Segment Open

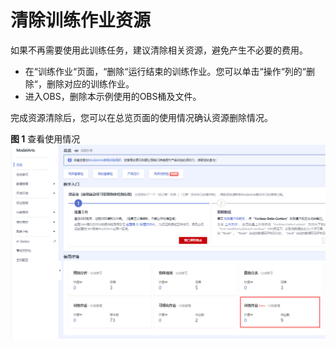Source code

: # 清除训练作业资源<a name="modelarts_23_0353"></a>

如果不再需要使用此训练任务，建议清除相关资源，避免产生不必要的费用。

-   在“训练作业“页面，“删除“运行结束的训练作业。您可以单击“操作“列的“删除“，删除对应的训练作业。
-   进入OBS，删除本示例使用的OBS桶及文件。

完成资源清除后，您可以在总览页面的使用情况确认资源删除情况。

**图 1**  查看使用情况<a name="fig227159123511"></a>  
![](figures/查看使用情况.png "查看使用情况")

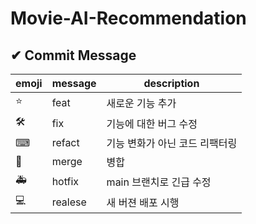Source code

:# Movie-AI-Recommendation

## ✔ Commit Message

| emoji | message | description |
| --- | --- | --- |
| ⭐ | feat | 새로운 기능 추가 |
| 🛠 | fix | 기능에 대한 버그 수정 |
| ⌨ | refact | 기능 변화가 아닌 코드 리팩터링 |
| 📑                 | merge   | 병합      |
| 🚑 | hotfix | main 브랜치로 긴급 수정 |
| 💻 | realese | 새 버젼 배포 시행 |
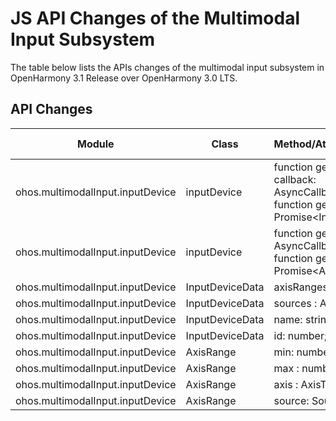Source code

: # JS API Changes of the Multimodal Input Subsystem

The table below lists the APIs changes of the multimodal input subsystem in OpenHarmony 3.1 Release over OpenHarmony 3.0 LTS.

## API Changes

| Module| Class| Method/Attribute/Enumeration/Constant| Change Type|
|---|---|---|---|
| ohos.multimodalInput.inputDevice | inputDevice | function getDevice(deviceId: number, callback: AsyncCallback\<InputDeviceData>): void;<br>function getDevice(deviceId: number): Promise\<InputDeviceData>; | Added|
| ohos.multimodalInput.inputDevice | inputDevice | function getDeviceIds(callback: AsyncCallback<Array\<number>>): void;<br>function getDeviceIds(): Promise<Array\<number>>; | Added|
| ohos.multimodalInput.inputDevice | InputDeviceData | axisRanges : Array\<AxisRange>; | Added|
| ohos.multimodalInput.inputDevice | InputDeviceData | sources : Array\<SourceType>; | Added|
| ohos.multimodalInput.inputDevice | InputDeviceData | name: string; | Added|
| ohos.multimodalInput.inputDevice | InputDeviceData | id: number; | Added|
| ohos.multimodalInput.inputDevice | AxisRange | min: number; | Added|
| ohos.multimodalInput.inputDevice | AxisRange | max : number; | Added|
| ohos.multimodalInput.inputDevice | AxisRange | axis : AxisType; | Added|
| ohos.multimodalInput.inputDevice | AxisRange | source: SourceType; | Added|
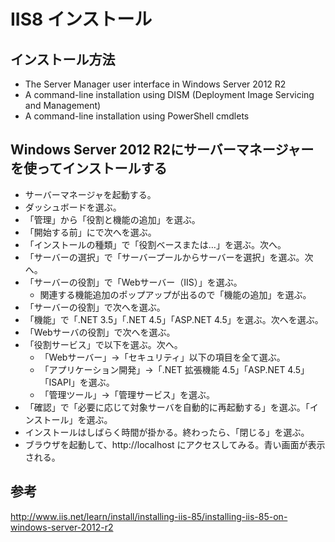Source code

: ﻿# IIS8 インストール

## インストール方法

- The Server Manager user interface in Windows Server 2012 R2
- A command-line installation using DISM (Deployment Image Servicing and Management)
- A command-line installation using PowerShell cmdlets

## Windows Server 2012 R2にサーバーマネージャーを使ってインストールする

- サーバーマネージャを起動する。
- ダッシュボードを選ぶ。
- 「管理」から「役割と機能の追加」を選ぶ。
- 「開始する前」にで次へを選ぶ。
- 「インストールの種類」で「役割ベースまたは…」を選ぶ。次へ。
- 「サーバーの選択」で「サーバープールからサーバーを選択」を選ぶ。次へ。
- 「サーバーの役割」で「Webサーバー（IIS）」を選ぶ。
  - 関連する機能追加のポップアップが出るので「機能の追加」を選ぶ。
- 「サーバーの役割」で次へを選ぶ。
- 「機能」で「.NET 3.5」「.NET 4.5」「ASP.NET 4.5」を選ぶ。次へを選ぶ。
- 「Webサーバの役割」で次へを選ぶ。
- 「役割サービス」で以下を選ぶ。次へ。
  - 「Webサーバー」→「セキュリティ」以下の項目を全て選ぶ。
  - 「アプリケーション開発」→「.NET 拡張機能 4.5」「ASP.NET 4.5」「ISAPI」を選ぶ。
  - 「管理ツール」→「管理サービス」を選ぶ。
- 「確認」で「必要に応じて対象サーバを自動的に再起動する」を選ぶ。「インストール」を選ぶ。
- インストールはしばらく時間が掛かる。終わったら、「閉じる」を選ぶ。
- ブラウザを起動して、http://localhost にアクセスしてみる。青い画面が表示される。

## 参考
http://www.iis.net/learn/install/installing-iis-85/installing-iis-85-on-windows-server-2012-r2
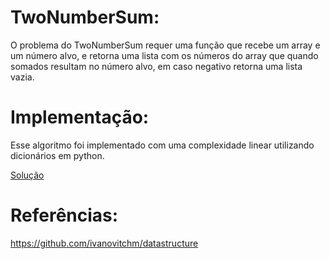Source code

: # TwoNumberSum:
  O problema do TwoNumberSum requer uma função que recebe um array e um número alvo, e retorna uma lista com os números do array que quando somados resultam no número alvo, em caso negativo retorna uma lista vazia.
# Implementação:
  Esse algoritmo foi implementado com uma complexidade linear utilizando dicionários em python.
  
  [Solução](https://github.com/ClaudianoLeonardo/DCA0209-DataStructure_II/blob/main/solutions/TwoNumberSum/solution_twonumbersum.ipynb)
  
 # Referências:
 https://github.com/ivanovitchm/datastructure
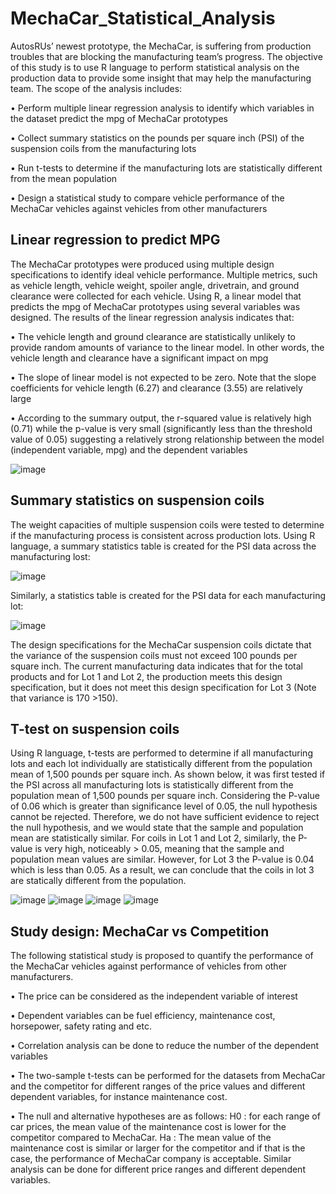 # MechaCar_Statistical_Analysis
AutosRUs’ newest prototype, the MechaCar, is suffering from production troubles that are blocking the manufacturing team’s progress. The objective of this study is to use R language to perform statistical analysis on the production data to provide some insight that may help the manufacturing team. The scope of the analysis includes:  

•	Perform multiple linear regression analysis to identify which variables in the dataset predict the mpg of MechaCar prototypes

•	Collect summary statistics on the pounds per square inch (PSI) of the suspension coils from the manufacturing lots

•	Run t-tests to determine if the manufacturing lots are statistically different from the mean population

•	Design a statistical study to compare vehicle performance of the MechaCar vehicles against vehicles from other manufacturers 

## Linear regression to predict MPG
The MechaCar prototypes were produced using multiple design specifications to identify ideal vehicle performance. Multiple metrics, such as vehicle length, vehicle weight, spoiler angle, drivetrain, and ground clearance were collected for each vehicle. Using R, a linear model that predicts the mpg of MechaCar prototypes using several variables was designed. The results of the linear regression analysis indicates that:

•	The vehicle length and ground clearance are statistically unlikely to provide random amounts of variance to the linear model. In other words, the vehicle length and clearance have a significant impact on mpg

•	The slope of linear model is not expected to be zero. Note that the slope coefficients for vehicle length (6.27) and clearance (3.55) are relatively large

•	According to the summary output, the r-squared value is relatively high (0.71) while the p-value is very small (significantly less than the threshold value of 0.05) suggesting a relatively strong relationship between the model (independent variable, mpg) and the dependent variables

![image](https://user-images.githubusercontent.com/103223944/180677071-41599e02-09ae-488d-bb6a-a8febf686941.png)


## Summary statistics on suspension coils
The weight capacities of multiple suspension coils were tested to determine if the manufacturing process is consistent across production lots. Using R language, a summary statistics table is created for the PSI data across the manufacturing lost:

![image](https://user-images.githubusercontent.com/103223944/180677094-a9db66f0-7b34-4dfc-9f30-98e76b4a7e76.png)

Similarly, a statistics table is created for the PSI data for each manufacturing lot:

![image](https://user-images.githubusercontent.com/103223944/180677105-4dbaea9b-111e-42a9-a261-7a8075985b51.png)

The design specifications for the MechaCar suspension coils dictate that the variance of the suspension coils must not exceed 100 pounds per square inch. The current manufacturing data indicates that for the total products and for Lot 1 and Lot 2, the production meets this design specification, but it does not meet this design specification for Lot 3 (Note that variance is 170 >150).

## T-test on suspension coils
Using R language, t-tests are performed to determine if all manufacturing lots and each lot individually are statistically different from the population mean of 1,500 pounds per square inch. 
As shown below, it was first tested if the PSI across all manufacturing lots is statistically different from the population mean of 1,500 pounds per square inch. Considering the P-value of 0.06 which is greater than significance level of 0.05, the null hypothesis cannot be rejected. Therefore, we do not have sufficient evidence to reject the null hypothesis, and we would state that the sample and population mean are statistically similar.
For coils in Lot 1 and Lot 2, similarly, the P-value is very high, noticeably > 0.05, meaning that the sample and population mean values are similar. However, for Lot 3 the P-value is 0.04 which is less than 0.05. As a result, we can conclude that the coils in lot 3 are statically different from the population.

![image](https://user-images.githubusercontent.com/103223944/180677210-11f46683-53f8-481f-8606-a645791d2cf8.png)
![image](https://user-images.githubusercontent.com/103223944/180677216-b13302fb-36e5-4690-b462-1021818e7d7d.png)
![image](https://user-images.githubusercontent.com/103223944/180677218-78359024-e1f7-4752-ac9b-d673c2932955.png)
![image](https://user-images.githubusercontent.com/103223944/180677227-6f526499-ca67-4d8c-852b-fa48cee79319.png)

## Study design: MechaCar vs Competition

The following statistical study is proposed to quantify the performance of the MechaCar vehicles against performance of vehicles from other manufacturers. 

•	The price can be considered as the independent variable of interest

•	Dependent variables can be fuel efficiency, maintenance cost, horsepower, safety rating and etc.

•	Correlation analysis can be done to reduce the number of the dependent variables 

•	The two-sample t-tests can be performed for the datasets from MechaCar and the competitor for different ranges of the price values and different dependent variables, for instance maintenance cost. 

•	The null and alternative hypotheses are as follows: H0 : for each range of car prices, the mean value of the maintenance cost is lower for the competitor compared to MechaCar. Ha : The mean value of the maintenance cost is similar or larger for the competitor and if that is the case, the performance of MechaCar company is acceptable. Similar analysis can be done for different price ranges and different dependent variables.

Segment Closed

What to produce
Go to the line with "- 「開始する前」にで次へを選ぶ。" in the entries above and repeat every line from there through the line with "- 「アプリケーション開発」→「.NET 拡張機能", exactly and with no other text.

Answer area
- 「開始する前」にで次へを選ぶ。
- 「インストールの種類」で「役割ベースまたは…」を選ぶ。次へ。
- 「サーバーの選択」で「サーバープールからサーバーを選択」を選ぶ。次へ。
- 「サーバーの役割」で「Webサーバー（IIS）」を選ぶ。
  - 関連する機能追加のポップアップが出るので「機能の追加」を選ぶ。
- 「サーバーの役割」で次へを選ぶ。
- 「機能」で「.NET 3.5」「.NET 4.5」「ASP.NET 4.5」を選ぶ。次へを選ぶ。
- 「Webサーバの役割」で次へを選ぶ。
- 「役割サービス」で以下を選ぶ。次へ。
  - 「Webサーバー」→「セキュリティ」以下の項目を全て選ぶ。
  - 「アプリケーション開発」→「.NET 拡張機能 4.5」「ASP.NET 4.5」「ISAPI」を選ぶ。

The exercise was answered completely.